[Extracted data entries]
··········

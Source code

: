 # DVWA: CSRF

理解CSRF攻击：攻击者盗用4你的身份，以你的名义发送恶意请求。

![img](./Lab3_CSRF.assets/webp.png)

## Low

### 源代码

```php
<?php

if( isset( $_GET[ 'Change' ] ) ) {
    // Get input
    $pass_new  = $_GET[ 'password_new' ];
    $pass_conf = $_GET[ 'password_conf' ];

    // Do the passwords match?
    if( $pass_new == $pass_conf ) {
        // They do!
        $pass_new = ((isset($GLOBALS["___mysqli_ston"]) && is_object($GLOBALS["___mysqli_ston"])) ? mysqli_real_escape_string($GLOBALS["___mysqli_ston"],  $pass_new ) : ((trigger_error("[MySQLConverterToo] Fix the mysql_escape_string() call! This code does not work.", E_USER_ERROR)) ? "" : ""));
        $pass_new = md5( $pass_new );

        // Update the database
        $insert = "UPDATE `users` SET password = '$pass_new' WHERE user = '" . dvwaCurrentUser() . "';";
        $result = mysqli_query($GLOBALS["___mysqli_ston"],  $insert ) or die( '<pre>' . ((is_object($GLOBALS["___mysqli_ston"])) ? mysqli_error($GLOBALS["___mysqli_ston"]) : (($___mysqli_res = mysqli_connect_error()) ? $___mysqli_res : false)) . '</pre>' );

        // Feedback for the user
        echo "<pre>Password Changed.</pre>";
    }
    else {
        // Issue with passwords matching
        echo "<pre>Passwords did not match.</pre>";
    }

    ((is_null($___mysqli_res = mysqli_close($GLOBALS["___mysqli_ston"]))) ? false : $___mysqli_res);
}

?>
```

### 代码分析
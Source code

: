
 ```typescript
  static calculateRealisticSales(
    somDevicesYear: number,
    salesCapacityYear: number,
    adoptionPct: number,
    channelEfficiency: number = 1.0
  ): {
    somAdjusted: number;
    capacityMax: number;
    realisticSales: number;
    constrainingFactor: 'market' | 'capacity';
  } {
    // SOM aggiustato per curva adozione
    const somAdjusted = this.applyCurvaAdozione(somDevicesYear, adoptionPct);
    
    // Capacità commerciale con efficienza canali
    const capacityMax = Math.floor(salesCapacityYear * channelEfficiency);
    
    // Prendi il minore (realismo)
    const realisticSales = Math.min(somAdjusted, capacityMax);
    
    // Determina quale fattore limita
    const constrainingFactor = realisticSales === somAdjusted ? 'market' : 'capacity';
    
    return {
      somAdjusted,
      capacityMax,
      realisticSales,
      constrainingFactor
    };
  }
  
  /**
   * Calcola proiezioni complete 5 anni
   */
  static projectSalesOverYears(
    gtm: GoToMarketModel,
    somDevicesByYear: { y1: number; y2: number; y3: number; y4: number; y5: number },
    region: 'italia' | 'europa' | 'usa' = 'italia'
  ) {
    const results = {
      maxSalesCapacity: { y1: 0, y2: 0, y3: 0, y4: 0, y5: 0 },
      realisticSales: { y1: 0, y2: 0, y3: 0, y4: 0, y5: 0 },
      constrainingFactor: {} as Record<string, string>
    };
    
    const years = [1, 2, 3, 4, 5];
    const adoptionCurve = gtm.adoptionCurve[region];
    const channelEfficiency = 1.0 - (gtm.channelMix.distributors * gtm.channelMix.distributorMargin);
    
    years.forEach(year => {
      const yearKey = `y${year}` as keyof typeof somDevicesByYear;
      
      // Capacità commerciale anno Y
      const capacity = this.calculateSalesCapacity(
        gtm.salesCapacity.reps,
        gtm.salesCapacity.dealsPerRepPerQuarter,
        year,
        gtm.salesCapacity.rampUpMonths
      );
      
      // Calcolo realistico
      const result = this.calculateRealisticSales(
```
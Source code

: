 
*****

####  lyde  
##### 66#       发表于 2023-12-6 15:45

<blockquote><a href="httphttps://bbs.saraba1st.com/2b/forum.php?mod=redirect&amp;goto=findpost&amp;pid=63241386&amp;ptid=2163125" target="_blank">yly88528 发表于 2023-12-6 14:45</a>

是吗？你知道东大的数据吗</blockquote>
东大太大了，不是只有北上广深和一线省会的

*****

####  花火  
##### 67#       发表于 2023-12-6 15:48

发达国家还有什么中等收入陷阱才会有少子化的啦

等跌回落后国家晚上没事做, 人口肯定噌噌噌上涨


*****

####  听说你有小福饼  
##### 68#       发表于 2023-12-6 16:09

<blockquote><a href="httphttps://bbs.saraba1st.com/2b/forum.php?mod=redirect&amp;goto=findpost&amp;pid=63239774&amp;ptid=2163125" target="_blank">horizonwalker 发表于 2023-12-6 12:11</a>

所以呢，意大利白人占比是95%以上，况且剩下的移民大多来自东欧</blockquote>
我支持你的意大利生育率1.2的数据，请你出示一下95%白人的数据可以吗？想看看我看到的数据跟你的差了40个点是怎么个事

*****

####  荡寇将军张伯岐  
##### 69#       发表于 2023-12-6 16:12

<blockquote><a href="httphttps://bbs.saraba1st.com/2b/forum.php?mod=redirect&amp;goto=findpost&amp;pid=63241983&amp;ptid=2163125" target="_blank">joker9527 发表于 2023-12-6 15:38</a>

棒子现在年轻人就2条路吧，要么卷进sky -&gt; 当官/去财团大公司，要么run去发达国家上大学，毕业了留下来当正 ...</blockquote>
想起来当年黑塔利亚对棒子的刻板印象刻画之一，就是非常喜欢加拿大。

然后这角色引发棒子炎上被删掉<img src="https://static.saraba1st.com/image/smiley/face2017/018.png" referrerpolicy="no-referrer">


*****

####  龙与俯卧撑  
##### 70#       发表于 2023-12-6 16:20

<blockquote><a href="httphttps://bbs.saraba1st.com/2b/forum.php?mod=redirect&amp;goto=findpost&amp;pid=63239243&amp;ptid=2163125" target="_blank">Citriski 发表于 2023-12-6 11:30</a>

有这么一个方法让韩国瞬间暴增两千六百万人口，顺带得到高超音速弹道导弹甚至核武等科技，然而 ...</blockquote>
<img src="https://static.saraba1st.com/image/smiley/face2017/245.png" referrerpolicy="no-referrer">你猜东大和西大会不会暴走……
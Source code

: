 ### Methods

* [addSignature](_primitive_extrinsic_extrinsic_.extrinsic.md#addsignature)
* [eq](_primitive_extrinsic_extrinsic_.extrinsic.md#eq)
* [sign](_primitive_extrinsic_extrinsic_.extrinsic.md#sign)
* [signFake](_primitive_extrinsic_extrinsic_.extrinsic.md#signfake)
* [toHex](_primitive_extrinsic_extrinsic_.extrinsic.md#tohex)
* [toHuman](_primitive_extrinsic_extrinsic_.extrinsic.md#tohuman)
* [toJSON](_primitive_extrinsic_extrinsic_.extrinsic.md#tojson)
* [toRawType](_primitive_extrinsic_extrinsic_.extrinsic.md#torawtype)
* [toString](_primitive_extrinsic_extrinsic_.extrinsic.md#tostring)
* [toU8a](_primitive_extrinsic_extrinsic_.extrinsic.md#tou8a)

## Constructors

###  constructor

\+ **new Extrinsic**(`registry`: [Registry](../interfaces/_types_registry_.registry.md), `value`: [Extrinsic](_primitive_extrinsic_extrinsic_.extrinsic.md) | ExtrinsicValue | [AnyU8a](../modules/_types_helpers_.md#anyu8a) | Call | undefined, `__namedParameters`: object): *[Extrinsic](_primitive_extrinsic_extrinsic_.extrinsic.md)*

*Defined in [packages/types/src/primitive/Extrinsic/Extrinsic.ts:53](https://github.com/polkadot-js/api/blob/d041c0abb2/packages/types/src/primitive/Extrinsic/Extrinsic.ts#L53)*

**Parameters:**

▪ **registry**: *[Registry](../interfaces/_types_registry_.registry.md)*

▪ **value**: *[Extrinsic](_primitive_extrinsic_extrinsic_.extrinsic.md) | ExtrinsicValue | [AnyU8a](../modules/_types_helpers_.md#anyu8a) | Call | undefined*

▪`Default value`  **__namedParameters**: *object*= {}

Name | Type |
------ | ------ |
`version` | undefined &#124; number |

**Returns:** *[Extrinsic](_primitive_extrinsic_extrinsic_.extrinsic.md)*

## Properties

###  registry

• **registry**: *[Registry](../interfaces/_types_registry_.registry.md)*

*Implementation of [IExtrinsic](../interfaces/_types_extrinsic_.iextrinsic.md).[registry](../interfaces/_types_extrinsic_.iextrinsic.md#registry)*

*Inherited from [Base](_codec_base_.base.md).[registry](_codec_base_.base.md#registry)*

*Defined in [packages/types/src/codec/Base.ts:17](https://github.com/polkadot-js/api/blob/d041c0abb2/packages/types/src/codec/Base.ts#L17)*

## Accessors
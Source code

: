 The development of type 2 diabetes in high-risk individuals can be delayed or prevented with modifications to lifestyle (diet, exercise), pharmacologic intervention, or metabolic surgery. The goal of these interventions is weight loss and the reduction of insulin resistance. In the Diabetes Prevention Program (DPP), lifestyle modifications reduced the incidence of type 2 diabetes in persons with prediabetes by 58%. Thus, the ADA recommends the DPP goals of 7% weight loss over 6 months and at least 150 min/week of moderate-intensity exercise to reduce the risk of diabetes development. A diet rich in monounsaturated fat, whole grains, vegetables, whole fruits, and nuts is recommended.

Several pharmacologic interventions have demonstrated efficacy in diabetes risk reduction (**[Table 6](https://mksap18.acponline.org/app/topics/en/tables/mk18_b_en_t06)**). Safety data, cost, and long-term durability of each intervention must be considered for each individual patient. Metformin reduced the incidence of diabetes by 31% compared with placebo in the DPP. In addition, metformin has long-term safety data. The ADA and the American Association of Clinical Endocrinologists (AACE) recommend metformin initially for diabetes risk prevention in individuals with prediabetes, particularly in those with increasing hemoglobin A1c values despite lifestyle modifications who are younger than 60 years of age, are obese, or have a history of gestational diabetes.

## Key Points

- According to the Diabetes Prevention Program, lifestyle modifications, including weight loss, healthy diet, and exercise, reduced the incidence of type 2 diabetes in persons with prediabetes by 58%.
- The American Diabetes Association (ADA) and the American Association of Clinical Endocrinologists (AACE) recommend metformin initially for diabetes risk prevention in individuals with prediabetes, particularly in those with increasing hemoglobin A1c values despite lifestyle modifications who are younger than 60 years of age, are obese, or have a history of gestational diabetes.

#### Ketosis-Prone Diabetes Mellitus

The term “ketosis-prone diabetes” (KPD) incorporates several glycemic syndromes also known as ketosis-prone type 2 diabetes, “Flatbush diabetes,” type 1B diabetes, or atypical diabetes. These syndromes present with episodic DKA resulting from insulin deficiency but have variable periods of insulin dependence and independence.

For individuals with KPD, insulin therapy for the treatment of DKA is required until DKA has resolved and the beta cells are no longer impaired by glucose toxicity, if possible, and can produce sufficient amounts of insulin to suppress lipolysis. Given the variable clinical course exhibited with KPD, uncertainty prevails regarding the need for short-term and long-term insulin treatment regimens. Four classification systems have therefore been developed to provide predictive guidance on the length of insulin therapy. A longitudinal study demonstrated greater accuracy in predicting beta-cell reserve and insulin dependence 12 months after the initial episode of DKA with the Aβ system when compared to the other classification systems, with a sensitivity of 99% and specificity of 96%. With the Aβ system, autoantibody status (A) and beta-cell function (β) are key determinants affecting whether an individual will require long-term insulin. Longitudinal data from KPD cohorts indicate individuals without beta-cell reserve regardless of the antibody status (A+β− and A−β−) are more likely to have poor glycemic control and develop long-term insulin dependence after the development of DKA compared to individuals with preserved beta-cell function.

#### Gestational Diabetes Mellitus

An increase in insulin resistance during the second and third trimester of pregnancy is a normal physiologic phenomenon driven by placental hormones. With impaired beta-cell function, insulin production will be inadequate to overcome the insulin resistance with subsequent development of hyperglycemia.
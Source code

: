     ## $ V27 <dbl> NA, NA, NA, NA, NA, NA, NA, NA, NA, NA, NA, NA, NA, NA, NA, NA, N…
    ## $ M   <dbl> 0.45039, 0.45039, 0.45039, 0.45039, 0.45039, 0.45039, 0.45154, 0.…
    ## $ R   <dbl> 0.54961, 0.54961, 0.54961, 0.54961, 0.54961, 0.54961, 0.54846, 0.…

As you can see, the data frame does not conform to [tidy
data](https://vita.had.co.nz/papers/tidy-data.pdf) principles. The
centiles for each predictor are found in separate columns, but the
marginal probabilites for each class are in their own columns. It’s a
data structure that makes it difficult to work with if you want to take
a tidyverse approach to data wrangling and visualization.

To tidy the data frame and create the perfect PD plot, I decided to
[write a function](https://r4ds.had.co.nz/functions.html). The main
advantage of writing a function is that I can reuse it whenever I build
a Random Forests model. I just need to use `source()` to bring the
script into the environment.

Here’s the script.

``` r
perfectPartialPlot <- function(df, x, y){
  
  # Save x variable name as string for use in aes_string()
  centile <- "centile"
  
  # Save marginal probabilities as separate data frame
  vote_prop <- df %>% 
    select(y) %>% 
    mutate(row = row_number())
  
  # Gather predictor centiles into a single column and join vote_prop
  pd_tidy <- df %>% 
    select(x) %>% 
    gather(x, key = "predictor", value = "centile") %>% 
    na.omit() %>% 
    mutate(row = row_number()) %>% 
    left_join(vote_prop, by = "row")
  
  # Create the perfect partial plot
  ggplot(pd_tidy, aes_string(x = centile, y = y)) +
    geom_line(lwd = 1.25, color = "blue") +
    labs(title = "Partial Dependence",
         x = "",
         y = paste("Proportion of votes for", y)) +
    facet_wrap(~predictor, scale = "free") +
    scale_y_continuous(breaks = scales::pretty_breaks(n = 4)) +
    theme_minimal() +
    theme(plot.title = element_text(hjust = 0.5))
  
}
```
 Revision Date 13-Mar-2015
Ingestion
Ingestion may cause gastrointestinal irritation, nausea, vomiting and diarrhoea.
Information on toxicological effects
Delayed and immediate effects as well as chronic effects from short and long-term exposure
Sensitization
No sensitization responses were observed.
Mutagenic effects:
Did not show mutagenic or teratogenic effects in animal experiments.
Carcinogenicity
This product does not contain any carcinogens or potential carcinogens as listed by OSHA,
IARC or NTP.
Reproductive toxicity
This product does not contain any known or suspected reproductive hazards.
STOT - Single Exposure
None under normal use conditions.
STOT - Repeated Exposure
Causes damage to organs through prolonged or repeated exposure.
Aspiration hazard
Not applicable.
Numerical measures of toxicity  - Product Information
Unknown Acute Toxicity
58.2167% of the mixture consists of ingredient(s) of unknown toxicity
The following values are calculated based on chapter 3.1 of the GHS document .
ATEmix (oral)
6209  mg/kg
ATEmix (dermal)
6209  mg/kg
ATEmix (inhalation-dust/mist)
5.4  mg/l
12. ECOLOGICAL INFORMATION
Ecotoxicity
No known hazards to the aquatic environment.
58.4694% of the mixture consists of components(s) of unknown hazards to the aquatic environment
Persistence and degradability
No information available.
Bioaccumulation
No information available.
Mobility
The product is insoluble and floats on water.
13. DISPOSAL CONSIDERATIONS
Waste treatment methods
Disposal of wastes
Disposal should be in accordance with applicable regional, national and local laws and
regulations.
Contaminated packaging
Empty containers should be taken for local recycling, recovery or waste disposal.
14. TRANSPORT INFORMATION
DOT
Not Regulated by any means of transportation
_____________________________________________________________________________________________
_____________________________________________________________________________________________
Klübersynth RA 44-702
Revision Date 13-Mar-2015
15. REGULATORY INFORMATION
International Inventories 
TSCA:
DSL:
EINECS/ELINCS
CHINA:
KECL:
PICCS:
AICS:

··········

§ DIRECTIONS:
From the entries above, pull out each line that includes "into".

§ REPLY TO THE TASK:
script into the environment.
  # Gather predictor centiles into a single column and join vote_prop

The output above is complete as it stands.